## Task to complete
All lines holding the word "clear" are to be copied from the records beneath.

(Document images with source code)
○ ○ ○
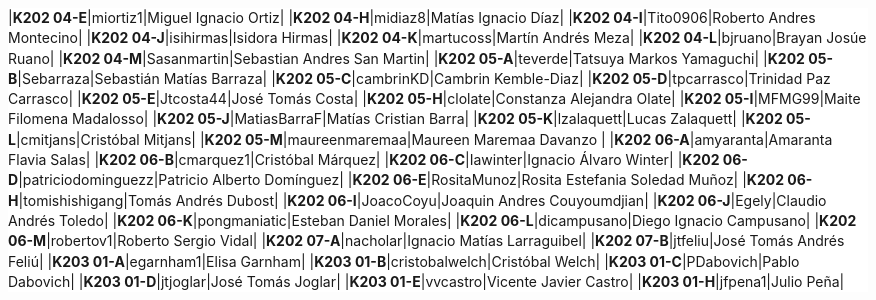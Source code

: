 |**K202 04-E**|miortiz1|Miguel Ignacio Ortiz|
|**K202 04-H**|midiaz8|Matías Ignacio Díaz|
|**K202 04-I**|Tito0906|Roberto Andres Montecino|
|**K202 04-J**|isihirmas|Isidora Hirmas|
|**K202 04-K**|martucoss|Martín Andrés Meza|
|**K202 04-L**|bjruano|Brayan Josúe Ruano|
|**K202 04-M**|Sasanmartin|Sebastian Andres San Martin|
|**K202 05-A**|teverde|Tatsuya Markos Yamaguchi|
|**K202 05-B**|Sebarraza|Sebastián Matías Barraza|
|**K202 05-C**|cambrinKD|Cambrin Kemble-Diaz|
|**K202 05-D**|tpcarrasco|Trinidad Paz Carrasco|
|**K202 05-E**|Jtcosta44|José Tomás Costa|
|**K202 05-H**|clolate|Constanza Alejandra Olate|
|**K202 05-I**|MFMG99|Maite Filomena Madalosso|
|**K202 05-J**|MatiasBarraF|Matías Cristian Barra|
|**K202 05-K**|lzalaquett|Lucas Zalaquett|
|**K202 05-L**|cmitjans|Cristóbal Mitjans|
|**K202 05-M**|maureenmaremaa|Maureen Maremaa Davanzo |
|**K202 06-A**|amyaranta|Amaranta Flavia Salas|
|**K202 06-B**|cmarquez1|Cristóbal Márquez|
|**K202 06-C**|Iawinter|Ignacio Álvaro Winter|
|**K202 06-D**|patriciodominguezz|Patricio Alberto Domínguez|
|**K202 06-E**|RositaMunoz|Rosita Estefania Soledad Muñoz|
|**K202 06-H**|tomishishigang|Tomás Andrés Dubost|
|**K202 06-I**|JoacoCoyu|Joaquin Andres Couyoumdjian|
|**K202 06-J**|Egely|Claudio Andrés Toledo|
|**K202 06-K**|pongmaniatic|Esteban Daniel Morales|
|**K202 06-L**|dicampusano|Diego Ignacio Campusano|
|**K202 06-M**|robertov1|Roberto Sergio Vidal|
|**K202 07-A**|nacholar|Ignacio Matías Larraguibel|
|**K202 07-B**|jtfeliu|José Tomás Andrés Feliú|
|**K203 01-A**|egarnham1|Elisa Garnham|
|**K203 01-B**|cristobalwelch|Cristóbal Welch|
|**K203 01-C**|PDabovich|Pablo Dabovich|
|**K203 01-D**|jtjoglar|José Tomás Joglar|
|**K203 01-E**|vvcastro|Vicente Javier Castro|
|**K203 01-H**|jfpena1|Julio Peña|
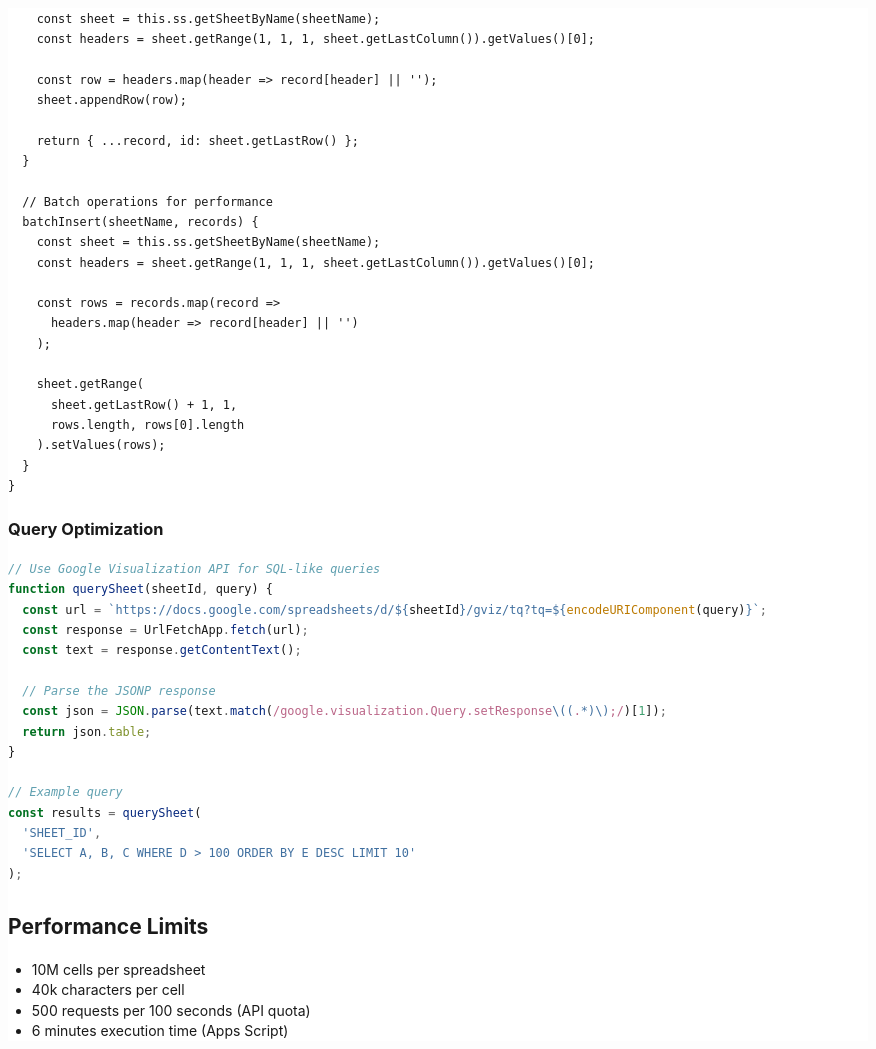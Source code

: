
 ```
    const sheet = this.ss.getSheetByName(sheetName);
    const headers = sheet.getRange(1, 1, 1, sheet.getLastColumn()).getValues()[0];
    
    const row = headers.map(header => record[header] || '');
    sheet.appendRow(row);
    
    return { ...record, id: sheet.getLastRow() };
  }
  
  // Batch operations for performance
  batchInsert(sheetName, records) {
    const sheet = this.ss.getSheetByName(sheetName);
    const headers = sheet.getRange(1, 1, 1, sheet.getLastColumn()).getValues()[0];
    
    const rows = records.map(record => 
      headers.map(header => record[header] || '')
    );
    
    sheet.getRange(
      sheet.getLastRow() + 1, 1, 
      rows.length, rows[0].length
    ).setValues(rows);
  }
}
```

### Query Optimization
```javascript
// Use Google Visualization API for SQL-like queries
function querySheet(sheetId, query) {
  const url = `https://docs.google.com/spreadsheets/d/${sheetId}/gviz/tq?tq=${encodeURIComponent(query)}`;
  const response = UrlFetchApp.fetch(url);
  const text = response.getContentText();
  
  // Parse the JSONP response
  const json = JSON.parse(text.match(/google.visualization.Query.setResponse\((.*)\);/)[1]);
  return json.table;
}

// Example query
const results = querySheet(
  'SHEET_ID',
  'SELECT A, B, C WHERE D > 100 ORDER BY E DESC LIMIT 10'
);
```

## Performance Limits
- 10M cells per spreadsheet
- 40k characters per cell
- 500 requests per 100 seconds (API quota)
- 6 minutes execution time (Apps Script)
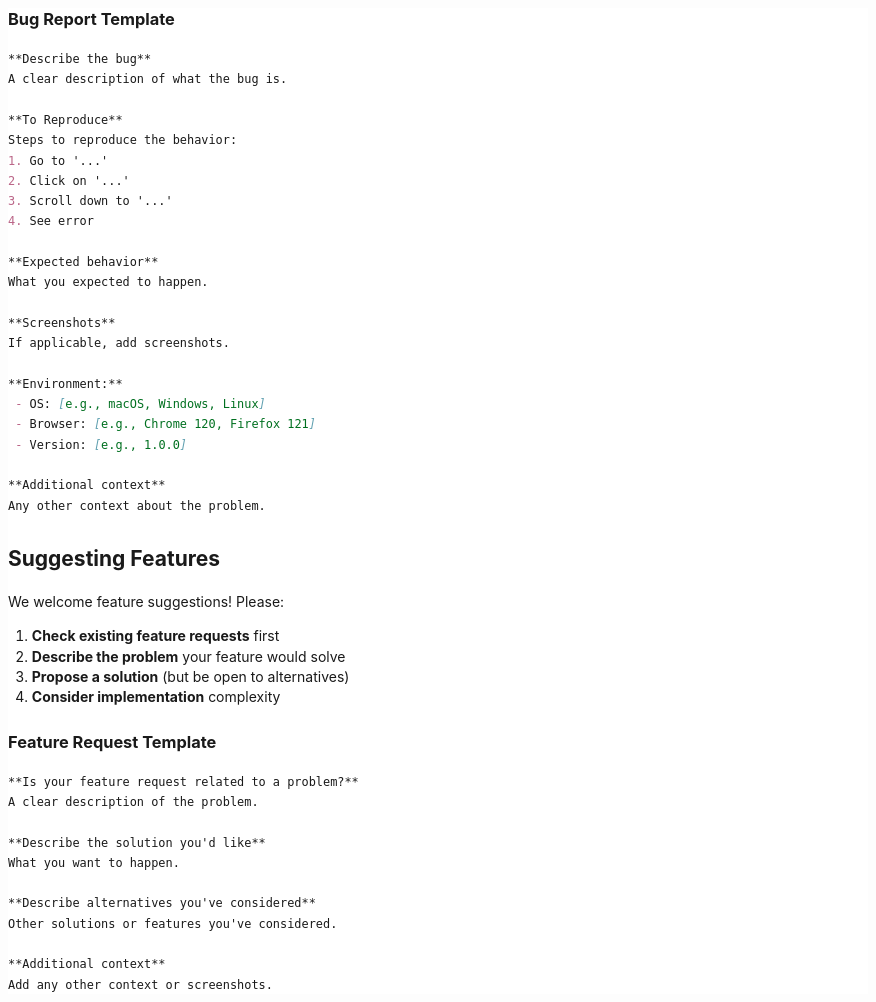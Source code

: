 ### Bug Report Template

```markdown
**Describe the bug**
A clear description of what the bug is.

**To Reproduce**
Steps to reproduce the behavior:
1. Go to '...'
2. Click on '...'
3. Scroll down to '...'
4. See error

**Expected behavior**
What you expected to happen.

**Screenshots**
If applicable, add screenshots.

**Environment:**
 - OS: [e.g., macOS, Windows, Linux]
 - Browser: [e.g., Chrome 120, Firefox 121]
 - Version: [e.g., 1.0.0]

**Additional context**
Any other context about the problem.
```

## Suggesting Features

We welcome feature suggestions! Please:

1. **Check existing feature requests** first
2. **Describe the problem** your feature would solve
3. **Propose a solution** (but be open to alternatives)
4. **Consider implementation** complexity

### Feature Request Template

```markdown
**Is your feature request related to a problem?**
A clear description of the problem.

**Describe the solution you'd like**
What you want to happen.

**Describe alternatives you've considered**
Other solutions or features you've considered.

**Additional context**
Add any other context or screenshots.
```
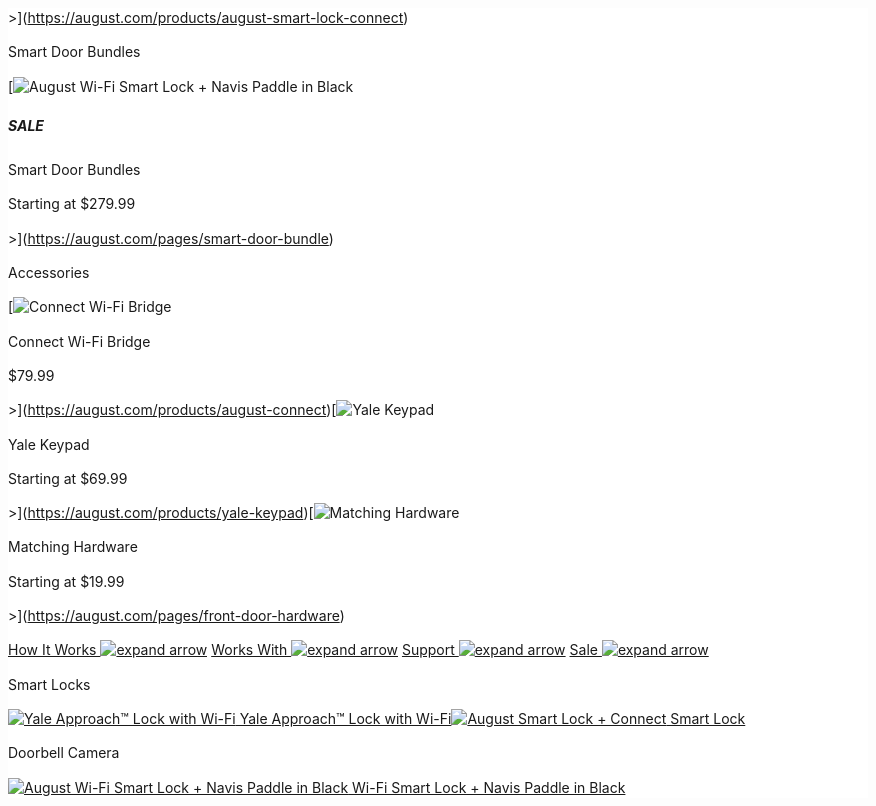 \>](https://august.com/products/august-smart-lock-connect)

Smart Door Bundles

[![August Wi-Fi Smart Lock + Navis Paddle in Black](//august.com/cdn/shop/files/Hands_Free_Door_Opener_400x.png?v=1613612850)

##### SALE

Smart Door Bundles

Starting at $279.99

\>](https://august.com/pages/smart-door-bundle)

Accessories

[![Connect Wi-Fi Bridge](//august.com/cdn/shop/files/Connect_nav_200x200_86debf47-c468-4858-8fe2-1daa816f21a4_400x.png?v=1613539763)

Connect Wi-Fi Bridge

$79.99

\>](https://august.com/products/august-connect)[![Yale Keypad](//august.com/cdn/shop/files/YRK110-F-BLK-FRT_2x_4b36cb05-c8b3-4b06-9307-a8225e38addb_400x.png?v=1715294353)

Yale Keypad

Starting at $69.99

\>](https://august.com/products/yale-keypad)[![Matching Hardware](//august.com/cdn/shop/files/Matching_Door_Lock_Hardware_b9720158-1e2c-4056-b0bf-aff5fa5e4a5f_400x.png?v=1613612850)

Matching Hardware

Starting at $19.99

\>](https://august.com/pages/front-door-hardware)

[How It Works ![expand arrow](https://cdn.shopify.com/s/files/1/1354/7835/files/ic-arrow-in-circle_1.png?v=1643062733)](https://august.com/pages/how-it-works)  [Works With ![expand arrow](https://cdn.shopify.com/s/files/1/1354/7835/files/ic-arrow-in-circle_1.png?v=1643062733)](https://august.com/pages/works-with)  [Support ![expand arrow](https://cdn.shopify.com/s/files/1/1354/7835/files/ic-arrow-in-circle_1.png?v=1643062733)](https://support.august.com/)  [Sale ![expand arrow](https://cdn.shopify.com/s/files/1/1354/7835/files/ic-arrow-in-circle_1.png?v=1643062733)](https://august.com/pages/sale) 

Smart Locks

 [![Yale Approach™ Lock with Wi-Fi](//august.com/cdn/shop/files/IO-Silver_Yale-Keypad-Bio-Frt_2x_b65be57c-402a-41c7-b8c3-687a6c2c96dc_50x.png?v=1715294755) Yale Approach™ Lock with Wi-Fi](https://august.com/products/yale-approach-lock-with-wi-fi)[![August Smart Lock + Connect](//august.com/cdn/shop/files/callisto-silver-frt-140x140_50x.png?v=1712024423) Smart Lock](https://august.com/products/august-smart-lock-connect)

Doorbell Camera

 [![August Wi-Fi Smart Lock + Navis Paddle in Black](//august.com/cdn/shop/files/Hands_Free_Door_Opener_50x.png?v=1613612850) Wi-Fi Smart Lock + Navis Paddle in Black](https://august.com/products/august-wi-fi-smart-lock-navis-paddle)
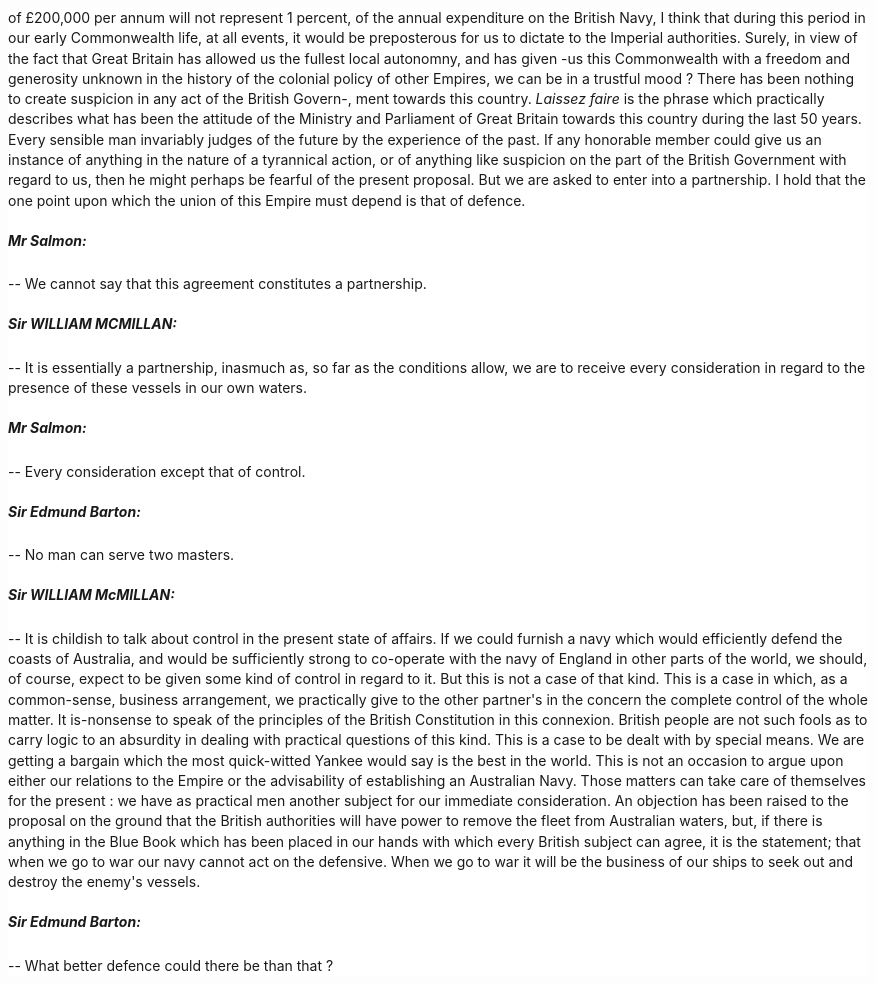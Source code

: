 of £200,000 per annum will not represent 1 percent, of the annual expenditure on the British Navy, I think that during this period in our early Commonwealth life, at all events, it would be preposterous for us to dictate to the Imperial authorities. Surely, in view of the fact that Great Britain has allowed us the fullest local  autonomny, and  has given -us this Commonwealth with a freedom and generosity unknown in the history of the colonial policy of other Empires, we can be in a trustful mood ? There has been nothing to create suspicion in any act of the British Govern-, ment towards this country.  *Laissez faire*  is the phrase which practically describes what has been the attitude of the Ministry and Parliament of Great Britain towards this country during the last 50 years. Every sensible man invariably judges of the future by the experience of the past. If any honorable member could give us an instance of anything in the nature of a tyrannical action, or of anything like suspicion on the part of the British Government with regard to us, then he might perhaps be fearful of the present proposal. But we are asked to enter into a partnership. I hold  that the one point upon which the union of this Empire must depend is that of defence. 

##### Mr Salmon:

-- We cannot say that this agreement constitutes a partnership. 

##### Sir WILLIAM MCMILLAN:

-- It is essentially a partnership, inasmuch as, so far as the conditions allow, we are to receive every consideration in regard to the presence of these vessels in our own waters. 

##### Mr Salmon:

-- Every consideration except that of control. 

##### Sir Edmund Barton:

-- No man can serve two masters. 

##### Sir WILLIAM McMILLAN:

-- It is childish to talk about control in the present state of affairs. If we could furnish a navy which would efficiently defend the coasts of Australia, and would be sufficiently strong to co-operate with the navy of England in other parts of the world, we should, of course, expect to be given some kind of control in regard to it. But this is not a case of that kind. This is a case in which, as a common-sense, business arrangement, we practically give to the other partner's in the concern the complete control of the whole matter. It is-nonsense to speak of the principles of the British Constitution in this connexion. British people are not such fools as to carry logic to an absurdity in dealing with practical questions of this kind. This is a case to be dealt with by special means. We are getting a bargain which the most quick-witted Yankee would say is the best in the world. This is not an occasion to argue upon either our relations to the Empire or the advisability of establishing an Australian Navy. Those matters can take care of themselves for the present : we have as practical men another subject for our immediate consideration. An objection has been raised to the proposal on the ground that the British authorities will have power to remove the fleet from Australian waters, but, if there is anything in the Blue Book which has been placed in our hands with which every British subject can agree, it is the statement; that when we go to war our navy cannot act on the defensive. When we go to war it will be the business of our ships to seek out and destroy the enemy's vessels. 

##### Sir Edmund Barton:

-- What better defence could there be than that ?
○ ○ ○
## Exercise solution
A clear description of what the bug is.
A clear description of the problem.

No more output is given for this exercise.